- WORK TO BE COMPLETED: Beneath this line is the data. Output exactly the lines from the line with "each of them)" to the line with "login/IMS > lands", both ends included, and nothing more.

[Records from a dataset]

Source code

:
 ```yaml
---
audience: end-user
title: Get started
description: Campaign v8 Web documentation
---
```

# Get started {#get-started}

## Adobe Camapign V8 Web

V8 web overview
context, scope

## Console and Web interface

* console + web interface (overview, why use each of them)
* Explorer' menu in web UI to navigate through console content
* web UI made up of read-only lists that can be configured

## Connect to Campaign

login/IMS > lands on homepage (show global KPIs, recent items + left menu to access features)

* * *

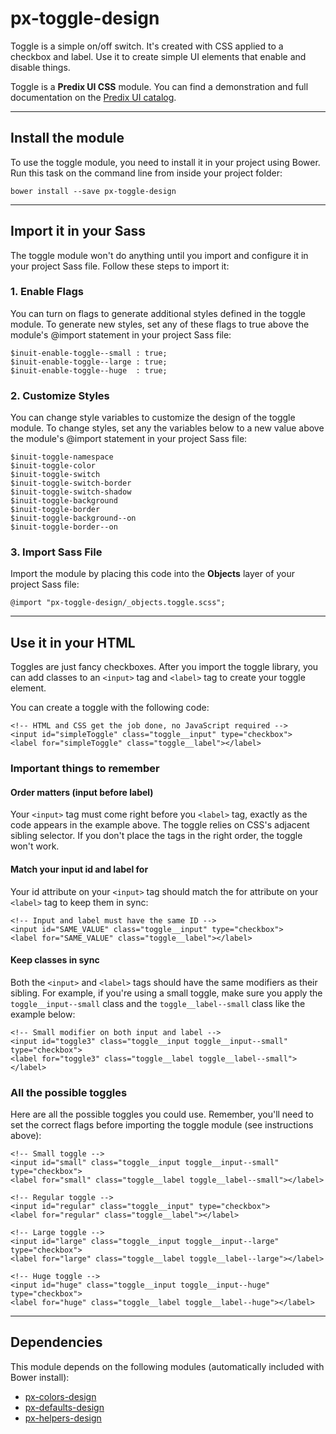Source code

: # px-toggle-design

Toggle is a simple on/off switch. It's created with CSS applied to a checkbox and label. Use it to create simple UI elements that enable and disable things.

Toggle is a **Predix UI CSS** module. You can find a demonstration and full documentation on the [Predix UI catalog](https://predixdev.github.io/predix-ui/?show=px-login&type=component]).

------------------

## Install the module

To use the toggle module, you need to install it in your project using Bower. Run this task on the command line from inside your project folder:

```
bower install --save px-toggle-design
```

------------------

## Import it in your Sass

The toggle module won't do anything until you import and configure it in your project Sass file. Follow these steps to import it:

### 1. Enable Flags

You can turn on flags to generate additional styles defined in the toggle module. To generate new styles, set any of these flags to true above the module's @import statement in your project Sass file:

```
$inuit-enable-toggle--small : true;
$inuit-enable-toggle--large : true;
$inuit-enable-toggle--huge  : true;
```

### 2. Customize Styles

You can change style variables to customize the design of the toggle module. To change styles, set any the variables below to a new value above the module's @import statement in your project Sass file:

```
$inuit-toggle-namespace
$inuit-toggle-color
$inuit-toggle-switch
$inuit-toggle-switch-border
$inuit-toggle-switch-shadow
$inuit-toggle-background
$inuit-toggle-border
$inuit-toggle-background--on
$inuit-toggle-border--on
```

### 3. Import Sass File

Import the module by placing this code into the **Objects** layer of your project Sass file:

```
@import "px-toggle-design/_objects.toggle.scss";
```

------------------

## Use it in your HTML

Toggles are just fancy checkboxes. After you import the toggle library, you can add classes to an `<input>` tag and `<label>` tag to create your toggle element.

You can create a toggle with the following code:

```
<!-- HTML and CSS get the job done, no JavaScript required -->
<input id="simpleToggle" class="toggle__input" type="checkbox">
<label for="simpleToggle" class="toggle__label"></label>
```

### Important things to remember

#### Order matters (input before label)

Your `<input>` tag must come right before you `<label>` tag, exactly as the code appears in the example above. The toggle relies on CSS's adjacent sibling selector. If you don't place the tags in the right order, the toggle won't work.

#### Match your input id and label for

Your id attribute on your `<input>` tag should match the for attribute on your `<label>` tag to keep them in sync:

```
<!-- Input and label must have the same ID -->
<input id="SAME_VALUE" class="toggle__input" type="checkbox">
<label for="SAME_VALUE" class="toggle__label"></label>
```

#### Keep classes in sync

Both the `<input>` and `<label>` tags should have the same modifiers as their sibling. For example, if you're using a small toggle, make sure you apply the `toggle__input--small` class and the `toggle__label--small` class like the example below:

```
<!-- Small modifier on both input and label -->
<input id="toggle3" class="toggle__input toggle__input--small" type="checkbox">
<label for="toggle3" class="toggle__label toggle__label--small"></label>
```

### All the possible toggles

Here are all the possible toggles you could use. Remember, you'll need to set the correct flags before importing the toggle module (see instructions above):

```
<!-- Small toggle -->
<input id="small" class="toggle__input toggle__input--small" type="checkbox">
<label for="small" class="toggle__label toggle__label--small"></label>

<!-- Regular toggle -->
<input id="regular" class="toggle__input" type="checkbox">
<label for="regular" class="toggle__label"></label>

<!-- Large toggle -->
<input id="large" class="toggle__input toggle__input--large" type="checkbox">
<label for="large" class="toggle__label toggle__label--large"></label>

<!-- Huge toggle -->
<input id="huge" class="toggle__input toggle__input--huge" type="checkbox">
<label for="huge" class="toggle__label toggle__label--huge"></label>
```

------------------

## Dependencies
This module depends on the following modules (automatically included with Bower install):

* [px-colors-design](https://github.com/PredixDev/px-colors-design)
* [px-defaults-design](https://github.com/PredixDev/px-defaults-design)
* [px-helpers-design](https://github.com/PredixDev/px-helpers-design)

- OUTPUT FOR THIS EXERCISE:
* console + web interface (overview, why use each of them)
* Explorer' menu in web UI to navigate through console content
* web UI made up of read-only lists that can be configured

## Connect to Campaign

login/IMS > lands on homepage (show global KPIs, recent items + left menu to access features)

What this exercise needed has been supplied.